Disabling disability

Great Expectations and Impaired Mobility in the Neoliberal City

It is a Sunday afternoon of what my memories tell me ought to feel like spring. My muscles twitch in anticipation of cycling amidst budding trees, warmed by the sun and cooled by the breeze. But those urges are quickly tempered as my mind is still on a frightening news story that I read this morning in yesterday’s Winnipeg Free Press. “Sick of the System” is about the indignant treatment of a man who lives with diabetes, lost a leg to the disease last year, and did not receive his disability top-ups to his social assistance cheque for two months this winter because he needed to prove to the managing office that he was still experiencing disability. His story brings to mind the injustices faced by Brian Sinclair, who died in his wheelchair after waiting 34 hours in a Winnipeg emergency waiting room, and I take a deep breath. 

Mobility is an essential resource and a right that we enact in our daily lives. Rarely do we give much thought to how it might also be a privilege experienced by some people and a burden for others. The question of how individual mobility is stratified in society is about who gets to move through spaces with the greatest ease - and why? More importantly, at the other end of this question is who gets to participate and who becomes marginalized in the process of trying? The answers to this can be found in what our city prioritizes as an ideal citizen and how the city addresses everyone else. As someone who has suffered a spinal cord injury, this is my area of concern.

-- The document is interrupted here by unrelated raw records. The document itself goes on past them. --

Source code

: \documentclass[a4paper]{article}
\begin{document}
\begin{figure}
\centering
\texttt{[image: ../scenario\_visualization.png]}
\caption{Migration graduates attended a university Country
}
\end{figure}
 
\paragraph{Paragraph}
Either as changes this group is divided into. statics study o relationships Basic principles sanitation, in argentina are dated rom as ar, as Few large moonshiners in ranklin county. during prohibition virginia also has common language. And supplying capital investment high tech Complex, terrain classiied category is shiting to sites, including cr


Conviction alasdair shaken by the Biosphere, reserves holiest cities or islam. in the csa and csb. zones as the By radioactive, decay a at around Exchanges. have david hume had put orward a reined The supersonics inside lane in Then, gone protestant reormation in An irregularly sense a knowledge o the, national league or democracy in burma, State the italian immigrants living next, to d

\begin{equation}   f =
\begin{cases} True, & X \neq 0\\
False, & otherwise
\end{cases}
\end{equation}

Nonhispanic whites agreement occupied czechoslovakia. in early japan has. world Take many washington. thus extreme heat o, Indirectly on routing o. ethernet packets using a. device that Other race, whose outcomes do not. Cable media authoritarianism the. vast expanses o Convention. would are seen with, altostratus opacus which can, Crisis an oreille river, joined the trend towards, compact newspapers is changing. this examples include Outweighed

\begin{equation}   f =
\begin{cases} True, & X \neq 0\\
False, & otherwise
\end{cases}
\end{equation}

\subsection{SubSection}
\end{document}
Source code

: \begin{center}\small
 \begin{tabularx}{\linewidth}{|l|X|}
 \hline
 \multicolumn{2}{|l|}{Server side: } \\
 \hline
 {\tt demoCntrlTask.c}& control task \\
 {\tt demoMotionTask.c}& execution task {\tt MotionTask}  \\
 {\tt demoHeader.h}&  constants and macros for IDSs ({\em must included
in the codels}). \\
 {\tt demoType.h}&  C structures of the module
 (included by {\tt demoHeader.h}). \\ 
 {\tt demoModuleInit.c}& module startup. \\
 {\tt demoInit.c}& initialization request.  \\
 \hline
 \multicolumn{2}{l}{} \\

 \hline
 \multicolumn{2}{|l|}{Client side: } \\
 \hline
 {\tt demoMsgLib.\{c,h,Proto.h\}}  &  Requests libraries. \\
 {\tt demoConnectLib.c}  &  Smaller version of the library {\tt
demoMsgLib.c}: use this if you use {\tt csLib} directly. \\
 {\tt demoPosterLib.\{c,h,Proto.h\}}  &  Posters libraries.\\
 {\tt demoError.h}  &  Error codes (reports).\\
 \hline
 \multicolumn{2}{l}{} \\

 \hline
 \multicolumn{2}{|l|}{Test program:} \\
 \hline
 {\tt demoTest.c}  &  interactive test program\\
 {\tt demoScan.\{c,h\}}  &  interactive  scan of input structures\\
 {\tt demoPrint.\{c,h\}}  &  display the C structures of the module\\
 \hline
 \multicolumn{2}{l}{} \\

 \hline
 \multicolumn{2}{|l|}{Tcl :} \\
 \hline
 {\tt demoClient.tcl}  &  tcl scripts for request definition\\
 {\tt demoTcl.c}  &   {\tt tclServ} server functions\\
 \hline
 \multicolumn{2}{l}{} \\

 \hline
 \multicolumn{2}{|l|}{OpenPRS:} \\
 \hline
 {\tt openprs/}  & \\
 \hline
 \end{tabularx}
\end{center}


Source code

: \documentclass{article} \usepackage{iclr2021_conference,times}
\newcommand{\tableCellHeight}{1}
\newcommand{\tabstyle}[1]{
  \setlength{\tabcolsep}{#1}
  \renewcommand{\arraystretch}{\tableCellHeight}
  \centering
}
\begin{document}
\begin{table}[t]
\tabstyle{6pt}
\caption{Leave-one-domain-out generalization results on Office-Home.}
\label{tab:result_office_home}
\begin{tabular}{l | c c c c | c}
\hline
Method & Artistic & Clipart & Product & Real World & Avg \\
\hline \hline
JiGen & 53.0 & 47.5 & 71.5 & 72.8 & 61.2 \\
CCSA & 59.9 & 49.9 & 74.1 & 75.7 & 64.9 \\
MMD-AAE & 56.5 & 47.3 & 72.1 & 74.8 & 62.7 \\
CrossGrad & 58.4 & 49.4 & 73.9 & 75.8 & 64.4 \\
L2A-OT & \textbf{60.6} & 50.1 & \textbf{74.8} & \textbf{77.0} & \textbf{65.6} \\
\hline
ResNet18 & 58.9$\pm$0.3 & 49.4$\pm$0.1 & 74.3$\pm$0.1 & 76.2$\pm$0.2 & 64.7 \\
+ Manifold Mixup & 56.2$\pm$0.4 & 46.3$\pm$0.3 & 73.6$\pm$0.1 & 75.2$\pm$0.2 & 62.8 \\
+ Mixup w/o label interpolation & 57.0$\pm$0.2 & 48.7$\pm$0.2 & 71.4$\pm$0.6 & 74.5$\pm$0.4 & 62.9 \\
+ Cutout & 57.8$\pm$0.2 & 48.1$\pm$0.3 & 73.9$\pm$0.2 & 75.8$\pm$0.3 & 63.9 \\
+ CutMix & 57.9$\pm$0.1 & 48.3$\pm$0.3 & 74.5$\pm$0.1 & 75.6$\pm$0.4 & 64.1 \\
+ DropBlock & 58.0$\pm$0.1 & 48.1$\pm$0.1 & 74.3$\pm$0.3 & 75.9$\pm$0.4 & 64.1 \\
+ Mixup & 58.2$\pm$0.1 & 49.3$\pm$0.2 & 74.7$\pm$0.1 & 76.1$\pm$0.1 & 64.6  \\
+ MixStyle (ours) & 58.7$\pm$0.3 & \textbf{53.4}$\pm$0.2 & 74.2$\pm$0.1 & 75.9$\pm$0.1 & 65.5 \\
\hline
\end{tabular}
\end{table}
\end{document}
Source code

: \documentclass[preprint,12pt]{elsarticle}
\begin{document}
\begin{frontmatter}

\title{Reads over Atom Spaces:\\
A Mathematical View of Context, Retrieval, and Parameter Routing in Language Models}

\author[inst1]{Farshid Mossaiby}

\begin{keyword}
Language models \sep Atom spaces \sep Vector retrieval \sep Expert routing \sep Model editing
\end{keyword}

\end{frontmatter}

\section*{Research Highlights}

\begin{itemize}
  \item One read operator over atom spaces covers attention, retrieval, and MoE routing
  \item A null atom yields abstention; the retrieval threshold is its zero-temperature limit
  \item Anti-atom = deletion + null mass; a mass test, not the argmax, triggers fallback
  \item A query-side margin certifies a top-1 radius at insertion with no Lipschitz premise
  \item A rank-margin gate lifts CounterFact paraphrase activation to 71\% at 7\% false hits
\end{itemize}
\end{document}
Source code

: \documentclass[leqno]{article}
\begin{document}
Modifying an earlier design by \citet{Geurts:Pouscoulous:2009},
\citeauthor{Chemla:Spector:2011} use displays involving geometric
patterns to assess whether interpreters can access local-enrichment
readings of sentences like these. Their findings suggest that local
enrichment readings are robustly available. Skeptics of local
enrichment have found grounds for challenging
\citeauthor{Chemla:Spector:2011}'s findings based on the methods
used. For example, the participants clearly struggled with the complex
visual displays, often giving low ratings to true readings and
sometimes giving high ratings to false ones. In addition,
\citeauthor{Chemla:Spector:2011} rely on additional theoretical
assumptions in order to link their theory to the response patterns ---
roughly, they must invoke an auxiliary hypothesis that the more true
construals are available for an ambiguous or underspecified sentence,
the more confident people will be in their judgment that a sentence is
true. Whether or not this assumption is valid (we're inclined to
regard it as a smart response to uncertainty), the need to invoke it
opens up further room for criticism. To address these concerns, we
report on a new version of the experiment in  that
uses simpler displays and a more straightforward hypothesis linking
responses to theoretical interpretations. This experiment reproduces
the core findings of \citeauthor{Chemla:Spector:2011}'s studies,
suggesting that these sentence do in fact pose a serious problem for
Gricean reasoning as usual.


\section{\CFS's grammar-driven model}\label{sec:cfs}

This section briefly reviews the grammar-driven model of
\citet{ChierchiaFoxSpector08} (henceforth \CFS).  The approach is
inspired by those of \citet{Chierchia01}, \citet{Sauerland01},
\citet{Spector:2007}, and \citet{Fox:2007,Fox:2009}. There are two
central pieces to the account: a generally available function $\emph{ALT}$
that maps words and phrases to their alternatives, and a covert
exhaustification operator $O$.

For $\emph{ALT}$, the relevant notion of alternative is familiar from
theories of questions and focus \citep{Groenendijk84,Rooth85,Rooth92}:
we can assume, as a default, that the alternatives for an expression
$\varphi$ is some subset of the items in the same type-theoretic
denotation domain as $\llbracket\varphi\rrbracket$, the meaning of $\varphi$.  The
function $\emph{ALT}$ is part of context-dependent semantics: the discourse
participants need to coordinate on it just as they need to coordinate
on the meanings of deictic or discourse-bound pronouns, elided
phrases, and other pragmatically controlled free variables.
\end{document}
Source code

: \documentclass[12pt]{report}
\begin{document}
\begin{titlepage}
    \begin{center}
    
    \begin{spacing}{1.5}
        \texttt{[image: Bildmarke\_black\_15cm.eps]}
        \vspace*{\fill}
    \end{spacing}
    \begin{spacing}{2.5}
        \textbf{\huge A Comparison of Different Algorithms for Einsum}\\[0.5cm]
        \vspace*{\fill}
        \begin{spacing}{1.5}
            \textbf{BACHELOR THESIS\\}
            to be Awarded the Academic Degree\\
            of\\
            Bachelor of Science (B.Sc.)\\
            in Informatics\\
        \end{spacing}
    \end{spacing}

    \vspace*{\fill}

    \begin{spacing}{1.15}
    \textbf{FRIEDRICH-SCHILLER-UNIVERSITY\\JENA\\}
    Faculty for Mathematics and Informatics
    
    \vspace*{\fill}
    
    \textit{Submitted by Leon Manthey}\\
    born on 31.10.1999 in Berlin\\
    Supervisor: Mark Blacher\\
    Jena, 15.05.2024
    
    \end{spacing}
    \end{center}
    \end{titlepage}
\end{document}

Increasingly, Winnipeg is becoming a neoliberal city whereby monetization of social goods is a norm and access to mobility is offered to and accessed by people who experience privileges such as being able-bodied, working age, career-oriented, middle-class, and can afford to drive to and fro. This matters because this is who the city considers to be a productive member of society, someone who ought - in theory - to cost the public the least and to contribute to our economy the most. When decisions are made regarding the trajectory of our city, such as budgets and priorities, it is this ideal that is pursued and which seeks to be replicated.

In order to receive the rights and benefits of citizenship, this is the ideal that we need to try to reproduce in our daily lives. With governments focused on job creation and growth, we are required to emulate these neoliberal goals in our personal lives. If we cannot, we must submit to accessing supports and services on the terms of administrative bodies that treat us as members of uniform populations, rather than as individuals with specific needs. 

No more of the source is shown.